In the current economic climate it is sensible to take a moment to think about how you would be impacted by redundancy; and if possible put a back-up plan in place.
- Do you get decent sick pay? If an accident or sickness stopped you working, would your firm pay you a proportion of your salary? If you have good sick pay terms as a benefit of your employment, the accident and sickness element of MPPI policies is probably unnecessary. Some policies will cover you solely for unemployment, and are therefore cheaper.
- Are you self-employed? Most, but not all, MPPI policies now cover self employed people, although usually only if the business ceases to trade due to circumstances beyond your control. You should always check how your individual scenario would be covered.
- Do you have sufficient savings? Payments from a claim on a MPPI policy usually only last for a year, meaning that the maximum payout is twelve times your repayments. If you can cover this from your savings anyway, there may not be a need to buy a policy.
- Already covered? Many other protection policies cover similar circumstances; the most common is permanent health insurance which pays out a proportion of your salary if illness prevents work. It is more expensive, but it pays for longer and can be used in conjunction with unemployment-only MPPI. It may also be the case that your work provides you with some form of cover so do check.
- Already experiencing payment problems? If you are already in arrears with your mortgage, it’s unlikely you’ll be able to insure yourself.

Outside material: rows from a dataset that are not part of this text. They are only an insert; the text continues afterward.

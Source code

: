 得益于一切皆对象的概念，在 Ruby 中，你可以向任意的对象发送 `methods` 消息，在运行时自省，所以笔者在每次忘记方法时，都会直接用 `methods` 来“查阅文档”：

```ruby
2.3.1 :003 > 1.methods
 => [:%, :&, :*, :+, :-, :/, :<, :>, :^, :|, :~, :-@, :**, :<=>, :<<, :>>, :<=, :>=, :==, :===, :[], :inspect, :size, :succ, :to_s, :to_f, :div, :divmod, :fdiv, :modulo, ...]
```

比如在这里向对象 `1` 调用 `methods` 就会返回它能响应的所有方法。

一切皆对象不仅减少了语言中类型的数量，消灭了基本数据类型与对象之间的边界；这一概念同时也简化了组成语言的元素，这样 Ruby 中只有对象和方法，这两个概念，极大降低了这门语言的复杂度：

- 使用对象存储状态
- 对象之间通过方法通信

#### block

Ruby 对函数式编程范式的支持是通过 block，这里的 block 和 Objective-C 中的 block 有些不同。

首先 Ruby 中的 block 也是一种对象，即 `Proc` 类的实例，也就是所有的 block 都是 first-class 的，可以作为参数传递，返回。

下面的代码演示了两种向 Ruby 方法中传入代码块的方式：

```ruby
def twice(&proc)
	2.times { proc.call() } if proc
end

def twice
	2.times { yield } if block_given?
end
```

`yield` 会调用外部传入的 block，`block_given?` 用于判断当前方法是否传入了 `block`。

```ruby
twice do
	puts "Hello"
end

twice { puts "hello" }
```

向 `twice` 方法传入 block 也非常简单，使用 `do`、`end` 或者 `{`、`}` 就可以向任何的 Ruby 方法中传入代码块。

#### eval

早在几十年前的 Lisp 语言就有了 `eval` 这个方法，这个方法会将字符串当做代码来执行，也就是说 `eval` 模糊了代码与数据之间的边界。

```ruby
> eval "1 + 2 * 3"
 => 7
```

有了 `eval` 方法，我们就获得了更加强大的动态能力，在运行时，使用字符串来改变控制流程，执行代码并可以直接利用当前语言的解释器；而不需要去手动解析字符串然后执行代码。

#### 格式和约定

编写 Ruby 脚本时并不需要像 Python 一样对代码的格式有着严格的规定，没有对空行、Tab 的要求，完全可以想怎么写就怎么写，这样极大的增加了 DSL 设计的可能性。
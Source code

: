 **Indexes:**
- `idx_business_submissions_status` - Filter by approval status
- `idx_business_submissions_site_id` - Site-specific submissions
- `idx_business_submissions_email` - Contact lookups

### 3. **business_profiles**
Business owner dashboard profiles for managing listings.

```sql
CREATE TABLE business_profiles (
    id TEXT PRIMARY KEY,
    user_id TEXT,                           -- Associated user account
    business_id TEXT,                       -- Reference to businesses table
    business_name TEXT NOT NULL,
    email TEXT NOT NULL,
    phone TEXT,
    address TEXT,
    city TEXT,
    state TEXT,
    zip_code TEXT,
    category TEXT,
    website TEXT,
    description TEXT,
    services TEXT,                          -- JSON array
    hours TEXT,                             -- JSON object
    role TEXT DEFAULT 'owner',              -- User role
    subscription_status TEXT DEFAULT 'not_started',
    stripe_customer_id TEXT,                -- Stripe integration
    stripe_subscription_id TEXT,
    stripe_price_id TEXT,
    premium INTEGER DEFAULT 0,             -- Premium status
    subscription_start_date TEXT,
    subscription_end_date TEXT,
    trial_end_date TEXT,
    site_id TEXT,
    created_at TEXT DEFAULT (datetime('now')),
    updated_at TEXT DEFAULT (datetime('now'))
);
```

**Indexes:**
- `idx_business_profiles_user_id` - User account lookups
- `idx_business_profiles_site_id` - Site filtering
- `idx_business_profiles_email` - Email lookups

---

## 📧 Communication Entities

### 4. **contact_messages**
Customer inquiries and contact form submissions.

- Were you aware of a distinct possibility of being made redundant? If there is a realistic chance of redundancy at the time you take out the policy, it could be deemed invalid. This certainly applies if you’ve been told your specific job is being considered for redundancy, but it may also apply if you’ve been told some jobs in your firm may be at risk.

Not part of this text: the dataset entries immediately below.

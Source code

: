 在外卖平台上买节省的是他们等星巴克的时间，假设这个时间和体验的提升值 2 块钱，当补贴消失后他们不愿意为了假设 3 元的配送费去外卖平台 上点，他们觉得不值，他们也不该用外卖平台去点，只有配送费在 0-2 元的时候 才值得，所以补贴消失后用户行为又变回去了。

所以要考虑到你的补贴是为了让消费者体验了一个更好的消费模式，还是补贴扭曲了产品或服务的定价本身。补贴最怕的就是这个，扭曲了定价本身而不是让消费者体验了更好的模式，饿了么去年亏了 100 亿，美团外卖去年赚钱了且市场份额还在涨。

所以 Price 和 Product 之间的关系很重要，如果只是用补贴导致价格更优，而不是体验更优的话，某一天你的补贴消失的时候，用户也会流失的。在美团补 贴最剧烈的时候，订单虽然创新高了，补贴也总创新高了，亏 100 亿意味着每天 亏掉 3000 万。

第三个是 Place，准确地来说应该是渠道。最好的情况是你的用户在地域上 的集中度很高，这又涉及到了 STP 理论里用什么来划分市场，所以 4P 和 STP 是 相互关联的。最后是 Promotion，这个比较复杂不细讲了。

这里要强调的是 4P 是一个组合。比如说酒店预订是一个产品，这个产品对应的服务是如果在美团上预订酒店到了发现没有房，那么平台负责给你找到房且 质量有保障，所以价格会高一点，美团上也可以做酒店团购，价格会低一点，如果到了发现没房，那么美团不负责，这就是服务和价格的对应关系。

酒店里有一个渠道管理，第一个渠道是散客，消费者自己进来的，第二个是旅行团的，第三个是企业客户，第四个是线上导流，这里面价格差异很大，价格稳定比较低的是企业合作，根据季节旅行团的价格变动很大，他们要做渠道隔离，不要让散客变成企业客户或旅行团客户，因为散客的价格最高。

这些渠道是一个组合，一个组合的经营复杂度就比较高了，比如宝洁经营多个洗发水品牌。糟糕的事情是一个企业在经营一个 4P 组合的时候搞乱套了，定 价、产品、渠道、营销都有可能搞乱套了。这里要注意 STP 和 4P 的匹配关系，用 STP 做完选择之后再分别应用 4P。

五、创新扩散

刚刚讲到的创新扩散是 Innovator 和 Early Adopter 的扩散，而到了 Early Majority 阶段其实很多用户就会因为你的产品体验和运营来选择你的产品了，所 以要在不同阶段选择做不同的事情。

Things to consider when buying mortgage payment protection insurance
MPPI policies do vary, so check that the cover will meet your specific requirements, such as:
- When will it pay out? Policies normally start paying out either 30 or 60 days after the problem occurs, yet most will backdate the benefit so you will be paid out for the earlier period too. This way they do not have to provide cover if you are only out of work for a couple of weeks.

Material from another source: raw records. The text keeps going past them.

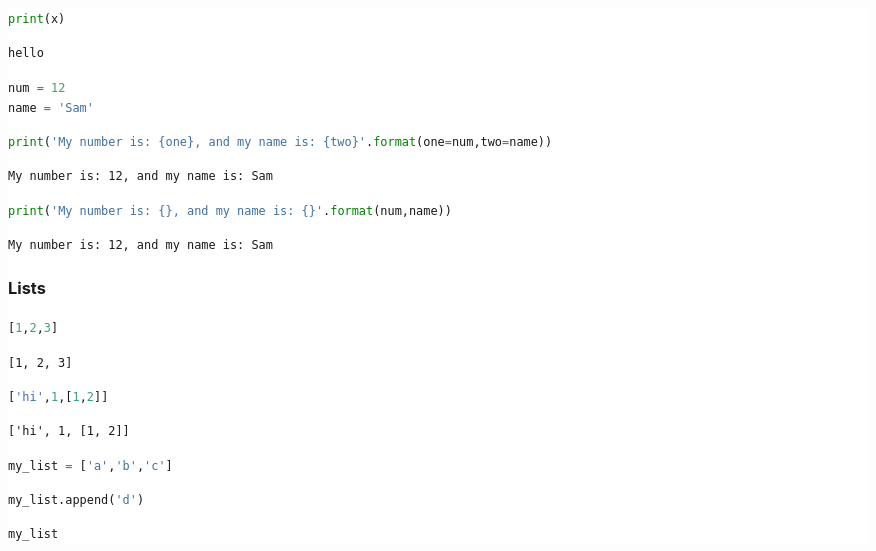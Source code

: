 


```python
print(x)
```

    hello
    


```python
num = 12
name = 'Sam'
```


```python
print('My number is: {one}, and my name is: {two}'.format(one=num,two=name))
```

    My number is: 12, and my name is: Sam
    


```python
print('My number is: {}, and my name is: {}'.format(num,name))
```

    My number is: 12, and my name is: Sam
    

### Lists


```python
[1,2,3]
```




    [1, 2, 3]




```python
['hi',1,[1,2]]
```




    ['hi', 1, [1, 2]]




```python
my_list = ['a','b','c']
```


```python
my_list.append('d')
```


```python
my_list
```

- Most policies only pay out for a limited term (usually 12 months).
- There is a maximum payout level. Many policies limit the monthly payments covered, so those with larger mortgages may find this a problem, especially if interest rates rise.
- Check whether any of the MPPI policies you are considering may also provide cover for other expenses related to a mortgage, such as buildings insurance.
- Be aware that switching your policies not always a good thing. Switching policies can save you money if it simply means cancelling your existing cover and getting a new, cheaper policy. However, many policies operate initial exclusions preventing claims within the first three to six months, and some do not pay out to anyone with pre-existing medical conditions or who could have foreseen redundancy when it was taken out. This is a crucial point. If the insurer could argue that you knew you may lose your job when you switched to it, then it is possible you will be left uninsured. In which case, if you want to be sure that you are covered you may be best to stick with what you’ve got.
Mortgage payment protection insurance is a relatively inexpensive way to protect yourself by ensuring that you can continue to meet mortgage repayments. However, make sure that you know what you need and the limitations that may apply before you purchase a MPPI policy.
If you are unsure, seek advice
MPPI is not often straightforward, so it is important to check that you are appropriately covered.
If you believe that you need a MPPI policy but feel uncomfortable checking out the options yourself, then it is best to seek professional advice. Go and see a mortgage broker or an IFA who will be able to guide you through the process and advise you on the various options and polices available and recommend one that is the most suitable for you.